• [Your task]:
Examine every line of the listing below. Count those containing "PromptModule" and state only the result.

• [Given records]:
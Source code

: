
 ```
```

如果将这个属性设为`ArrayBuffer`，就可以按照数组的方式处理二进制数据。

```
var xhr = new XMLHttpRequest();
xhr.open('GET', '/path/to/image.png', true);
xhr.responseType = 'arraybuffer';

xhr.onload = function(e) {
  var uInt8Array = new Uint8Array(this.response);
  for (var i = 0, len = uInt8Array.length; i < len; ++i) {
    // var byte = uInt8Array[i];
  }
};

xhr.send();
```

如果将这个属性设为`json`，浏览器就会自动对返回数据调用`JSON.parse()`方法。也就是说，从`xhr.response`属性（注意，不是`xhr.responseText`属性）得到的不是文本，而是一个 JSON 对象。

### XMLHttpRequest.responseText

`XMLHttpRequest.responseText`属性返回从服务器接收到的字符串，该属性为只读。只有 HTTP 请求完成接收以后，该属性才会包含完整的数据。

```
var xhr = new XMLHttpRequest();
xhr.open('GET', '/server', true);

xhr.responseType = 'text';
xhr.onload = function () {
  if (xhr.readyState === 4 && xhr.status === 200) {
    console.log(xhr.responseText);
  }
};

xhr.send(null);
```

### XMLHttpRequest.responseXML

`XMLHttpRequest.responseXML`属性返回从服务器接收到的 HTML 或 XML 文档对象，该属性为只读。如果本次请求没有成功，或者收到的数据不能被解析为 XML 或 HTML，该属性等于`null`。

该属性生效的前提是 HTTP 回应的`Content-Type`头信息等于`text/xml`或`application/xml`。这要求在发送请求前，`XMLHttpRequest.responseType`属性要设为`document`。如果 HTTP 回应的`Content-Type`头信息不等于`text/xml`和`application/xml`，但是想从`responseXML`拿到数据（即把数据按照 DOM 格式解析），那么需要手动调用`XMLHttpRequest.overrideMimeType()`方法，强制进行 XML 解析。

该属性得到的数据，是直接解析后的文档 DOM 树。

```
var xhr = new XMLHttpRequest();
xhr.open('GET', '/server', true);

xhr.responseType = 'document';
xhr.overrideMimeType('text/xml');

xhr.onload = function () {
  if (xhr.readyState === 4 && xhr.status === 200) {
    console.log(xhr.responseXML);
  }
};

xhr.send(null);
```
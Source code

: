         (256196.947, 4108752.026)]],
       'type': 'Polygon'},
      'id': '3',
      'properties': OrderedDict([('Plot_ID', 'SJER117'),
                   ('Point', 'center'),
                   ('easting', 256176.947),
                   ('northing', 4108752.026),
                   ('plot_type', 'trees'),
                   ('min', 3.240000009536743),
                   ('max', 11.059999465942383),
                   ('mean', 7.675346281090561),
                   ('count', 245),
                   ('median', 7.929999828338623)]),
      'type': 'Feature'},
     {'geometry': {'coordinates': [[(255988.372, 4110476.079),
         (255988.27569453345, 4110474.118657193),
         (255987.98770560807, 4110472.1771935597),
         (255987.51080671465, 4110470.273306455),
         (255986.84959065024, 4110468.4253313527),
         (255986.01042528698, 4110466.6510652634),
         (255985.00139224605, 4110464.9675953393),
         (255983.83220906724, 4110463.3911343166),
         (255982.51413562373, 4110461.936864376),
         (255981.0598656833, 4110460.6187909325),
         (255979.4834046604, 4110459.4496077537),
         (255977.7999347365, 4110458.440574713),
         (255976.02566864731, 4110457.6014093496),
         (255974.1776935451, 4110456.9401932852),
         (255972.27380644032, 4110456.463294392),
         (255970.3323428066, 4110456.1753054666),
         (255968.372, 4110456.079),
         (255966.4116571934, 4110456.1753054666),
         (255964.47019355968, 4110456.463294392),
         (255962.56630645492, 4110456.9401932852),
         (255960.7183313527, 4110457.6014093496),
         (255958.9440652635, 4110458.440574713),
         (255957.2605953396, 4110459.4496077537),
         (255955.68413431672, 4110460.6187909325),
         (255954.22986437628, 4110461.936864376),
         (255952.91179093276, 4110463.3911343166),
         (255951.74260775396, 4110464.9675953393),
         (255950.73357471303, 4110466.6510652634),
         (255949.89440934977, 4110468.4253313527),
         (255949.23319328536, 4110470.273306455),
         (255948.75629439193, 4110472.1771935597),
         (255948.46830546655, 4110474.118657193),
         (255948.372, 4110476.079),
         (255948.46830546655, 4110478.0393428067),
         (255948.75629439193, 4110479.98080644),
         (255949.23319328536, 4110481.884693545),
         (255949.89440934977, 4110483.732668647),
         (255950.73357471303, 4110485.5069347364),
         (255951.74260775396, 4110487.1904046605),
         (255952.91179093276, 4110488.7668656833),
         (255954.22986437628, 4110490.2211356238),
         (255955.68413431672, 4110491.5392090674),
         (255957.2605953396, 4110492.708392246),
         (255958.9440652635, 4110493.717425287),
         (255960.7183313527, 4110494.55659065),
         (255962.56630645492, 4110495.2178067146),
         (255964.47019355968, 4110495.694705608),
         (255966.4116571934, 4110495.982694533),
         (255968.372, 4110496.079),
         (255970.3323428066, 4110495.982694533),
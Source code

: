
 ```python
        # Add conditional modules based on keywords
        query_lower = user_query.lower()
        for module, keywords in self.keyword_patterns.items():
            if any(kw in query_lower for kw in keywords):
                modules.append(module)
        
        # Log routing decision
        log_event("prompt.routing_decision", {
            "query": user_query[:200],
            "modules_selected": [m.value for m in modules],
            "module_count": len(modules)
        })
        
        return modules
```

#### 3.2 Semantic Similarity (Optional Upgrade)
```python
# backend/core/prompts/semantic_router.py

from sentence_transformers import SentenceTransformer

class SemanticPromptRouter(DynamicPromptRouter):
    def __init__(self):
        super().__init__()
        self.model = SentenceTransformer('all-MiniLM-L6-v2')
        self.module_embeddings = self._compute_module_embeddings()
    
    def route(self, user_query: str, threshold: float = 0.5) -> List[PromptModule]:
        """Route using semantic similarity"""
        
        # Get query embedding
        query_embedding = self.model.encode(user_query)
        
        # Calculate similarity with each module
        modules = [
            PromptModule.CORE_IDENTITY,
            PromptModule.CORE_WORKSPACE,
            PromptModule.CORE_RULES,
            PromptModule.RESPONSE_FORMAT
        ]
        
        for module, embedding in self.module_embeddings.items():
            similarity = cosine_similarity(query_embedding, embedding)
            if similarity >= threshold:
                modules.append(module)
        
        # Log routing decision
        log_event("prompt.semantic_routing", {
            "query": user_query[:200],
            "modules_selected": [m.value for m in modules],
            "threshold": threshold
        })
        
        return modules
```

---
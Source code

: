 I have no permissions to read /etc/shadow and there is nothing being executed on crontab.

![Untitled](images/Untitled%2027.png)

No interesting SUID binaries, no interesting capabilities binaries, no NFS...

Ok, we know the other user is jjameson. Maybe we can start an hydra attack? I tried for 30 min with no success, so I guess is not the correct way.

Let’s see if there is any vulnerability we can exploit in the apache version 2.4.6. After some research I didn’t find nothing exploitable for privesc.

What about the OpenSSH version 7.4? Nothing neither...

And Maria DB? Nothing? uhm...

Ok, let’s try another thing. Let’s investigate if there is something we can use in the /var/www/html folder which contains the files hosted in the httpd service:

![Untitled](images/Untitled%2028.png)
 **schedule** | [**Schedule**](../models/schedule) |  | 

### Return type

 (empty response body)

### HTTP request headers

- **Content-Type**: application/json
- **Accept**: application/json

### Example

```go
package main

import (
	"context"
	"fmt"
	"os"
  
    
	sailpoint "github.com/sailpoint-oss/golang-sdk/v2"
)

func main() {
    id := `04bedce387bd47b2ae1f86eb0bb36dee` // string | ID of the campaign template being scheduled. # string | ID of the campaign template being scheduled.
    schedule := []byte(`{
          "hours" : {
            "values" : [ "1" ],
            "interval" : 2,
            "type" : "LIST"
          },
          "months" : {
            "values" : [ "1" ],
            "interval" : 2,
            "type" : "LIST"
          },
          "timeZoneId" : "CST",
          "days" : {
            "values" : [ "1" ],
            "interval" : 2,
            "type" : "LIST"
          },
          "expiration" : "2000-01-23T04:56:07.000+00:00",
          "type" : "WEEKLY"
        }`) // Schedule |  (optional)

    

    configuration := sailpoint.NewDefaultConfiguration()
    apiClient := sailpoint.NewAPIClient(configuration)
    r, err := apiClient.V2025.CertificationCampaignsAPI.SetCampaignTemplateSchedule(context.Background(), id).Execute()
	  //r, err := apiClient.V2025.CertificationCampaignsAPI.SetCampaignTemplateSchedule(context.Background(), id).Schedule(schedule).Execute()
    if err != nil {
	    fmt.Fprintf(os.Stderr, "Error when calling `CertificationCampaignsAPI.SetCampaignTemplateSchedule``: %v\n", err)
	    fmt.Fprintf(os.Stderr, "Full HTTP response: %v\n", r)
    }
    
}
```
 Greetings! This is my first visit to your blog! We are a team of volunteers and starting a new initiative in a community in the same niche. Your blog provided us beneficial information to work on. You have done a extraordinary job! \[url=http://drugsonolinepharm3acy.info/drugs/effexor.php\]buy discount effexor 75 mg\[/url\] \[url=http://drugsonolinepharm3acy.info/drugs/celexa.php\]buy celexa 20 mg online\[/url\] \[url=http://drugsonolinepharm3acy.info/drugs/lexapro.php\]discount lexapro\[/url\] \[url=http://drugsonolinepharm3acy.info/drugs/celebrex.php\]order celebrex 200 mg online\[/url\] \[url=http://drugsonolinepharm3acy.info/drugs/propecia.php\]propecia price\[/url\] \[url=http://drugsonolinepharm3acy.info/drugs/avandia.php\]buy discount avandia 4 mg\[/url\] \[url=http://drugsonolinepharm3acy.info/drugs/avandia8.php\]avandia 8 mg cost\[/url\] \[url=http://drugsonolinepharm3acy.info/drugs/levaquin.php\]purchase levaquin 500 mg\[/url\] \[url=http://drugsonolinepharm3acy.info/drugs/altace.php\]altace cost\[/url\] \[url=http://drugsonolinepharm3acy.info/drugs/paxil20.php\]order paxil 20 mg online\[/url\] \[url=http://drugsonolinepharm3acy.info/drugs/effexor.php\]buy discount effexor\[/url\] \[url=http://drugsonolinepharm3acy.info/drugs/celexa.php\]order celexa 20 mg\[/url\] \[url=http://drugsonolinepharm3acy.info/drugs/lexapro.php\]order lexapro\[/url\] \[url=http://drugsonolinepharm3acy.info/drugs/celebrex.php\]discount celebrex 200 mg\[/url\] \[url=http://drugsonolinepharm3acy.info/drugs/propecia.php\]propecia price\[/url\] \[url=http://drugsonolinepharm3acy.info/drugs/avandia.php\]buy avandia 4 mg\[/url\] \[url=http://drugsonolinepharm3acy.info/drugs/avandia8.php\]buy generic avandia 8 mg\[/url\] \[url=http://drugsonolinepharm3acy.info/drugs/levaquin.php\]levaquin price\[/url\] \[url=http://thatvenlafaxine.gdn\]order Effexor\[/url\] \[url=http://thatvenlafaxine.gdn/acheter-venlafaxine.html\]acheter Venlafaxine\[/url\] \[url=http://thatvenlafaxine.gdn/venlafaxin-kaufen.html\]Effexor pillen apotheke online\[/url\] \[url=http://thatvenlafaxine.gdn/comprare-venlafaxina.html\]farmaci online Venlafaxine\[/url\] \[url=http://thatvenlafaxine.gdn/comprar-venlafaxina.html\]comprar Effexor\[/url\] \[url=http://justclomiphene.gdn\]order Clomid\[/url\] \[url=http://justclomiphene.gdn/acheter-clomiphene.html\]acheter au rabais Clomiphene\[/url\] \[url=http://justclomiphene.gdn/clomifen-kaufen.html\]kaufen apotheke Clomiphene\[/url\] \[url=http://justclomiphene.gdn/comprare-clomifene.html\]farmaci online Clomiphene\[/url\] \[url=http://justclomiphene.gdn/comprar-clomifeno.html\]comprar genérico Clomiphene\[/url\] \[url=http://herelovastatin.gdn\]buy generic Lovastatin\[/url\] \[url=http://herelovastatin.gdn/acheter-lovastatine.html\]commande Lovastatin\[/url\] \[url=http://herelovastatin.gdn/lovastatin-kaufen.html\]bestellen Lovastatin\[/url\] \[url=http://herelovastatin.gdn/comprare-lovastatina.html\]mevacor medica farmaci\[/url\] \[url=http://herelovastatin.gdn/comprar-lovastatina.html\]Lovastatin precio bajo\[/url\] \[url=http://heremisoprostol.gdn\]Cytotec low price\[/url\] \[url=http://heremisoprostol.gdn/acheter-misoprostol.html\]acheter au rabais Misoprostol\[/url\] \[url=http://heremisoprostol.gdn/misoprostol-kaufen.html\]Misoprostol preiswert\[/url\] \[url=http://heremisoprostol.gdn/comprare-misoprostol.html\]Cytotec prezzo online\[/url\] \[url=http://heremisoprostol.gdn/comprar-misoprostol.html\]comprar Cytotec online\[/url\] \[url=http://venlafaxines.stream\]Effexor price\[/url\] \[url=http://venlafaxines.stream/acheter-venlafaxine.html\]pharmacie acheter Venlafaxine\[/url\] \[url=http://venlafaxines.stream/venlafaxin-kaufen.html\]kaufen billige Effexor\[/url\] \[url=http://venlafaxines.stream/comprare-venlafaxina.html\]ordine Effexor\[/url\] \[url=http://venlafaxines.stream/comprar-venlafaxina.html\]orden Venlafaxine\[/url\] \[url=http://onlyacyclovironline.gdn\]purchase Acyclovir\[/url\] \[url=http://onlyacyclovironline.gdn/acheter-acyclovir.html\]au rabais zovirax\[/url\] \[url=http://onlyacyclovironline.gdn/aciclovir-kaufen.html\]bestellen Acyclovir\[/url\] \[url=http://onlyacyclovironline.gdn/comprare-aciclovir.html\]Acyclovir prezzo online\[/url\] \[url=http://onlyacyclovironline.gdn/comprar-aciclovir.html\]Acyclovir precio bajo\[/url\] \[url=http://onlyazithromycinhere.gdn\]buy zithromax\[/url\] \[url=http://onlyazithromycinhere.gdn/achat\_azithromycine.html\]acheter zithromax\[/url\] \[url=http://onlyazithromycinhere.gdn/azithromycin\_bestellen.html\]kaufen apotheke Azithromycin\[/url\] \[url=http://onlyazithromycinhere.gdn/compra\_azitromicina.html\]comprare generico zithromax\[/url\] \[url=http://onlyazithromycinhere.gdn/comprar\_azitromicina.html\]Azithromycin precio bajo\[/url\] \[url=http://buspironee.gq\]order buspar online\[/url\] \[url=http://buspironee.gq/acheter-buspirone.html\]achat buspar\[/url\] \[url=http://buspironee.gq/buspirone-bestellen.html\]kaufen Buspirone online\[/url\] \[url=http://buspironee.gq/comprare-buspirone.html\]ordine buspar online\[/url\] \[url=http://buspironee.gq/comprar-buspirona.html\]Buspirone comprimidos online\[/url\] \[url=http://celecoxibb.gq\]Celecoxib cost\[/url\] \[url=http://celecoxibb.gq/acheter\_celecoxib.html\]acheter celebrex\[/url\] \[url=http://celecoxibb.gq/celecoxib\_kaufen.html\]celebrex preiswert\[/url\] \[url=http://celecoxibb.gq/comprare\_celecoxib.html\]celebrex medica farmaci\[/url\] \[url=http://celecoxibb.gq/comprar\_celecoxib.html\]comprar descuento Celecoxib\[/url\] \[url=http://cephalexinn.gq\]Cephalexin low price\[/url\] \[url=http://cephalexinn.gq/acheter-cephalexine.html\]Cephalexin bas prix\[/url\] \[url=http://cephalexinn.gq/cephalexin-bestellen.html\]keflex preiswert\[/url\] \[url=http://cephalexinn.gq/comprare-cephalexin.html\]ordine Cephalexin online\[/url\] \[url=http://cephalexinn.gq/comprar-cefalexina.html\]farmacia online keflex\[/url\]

• [Written response]:
5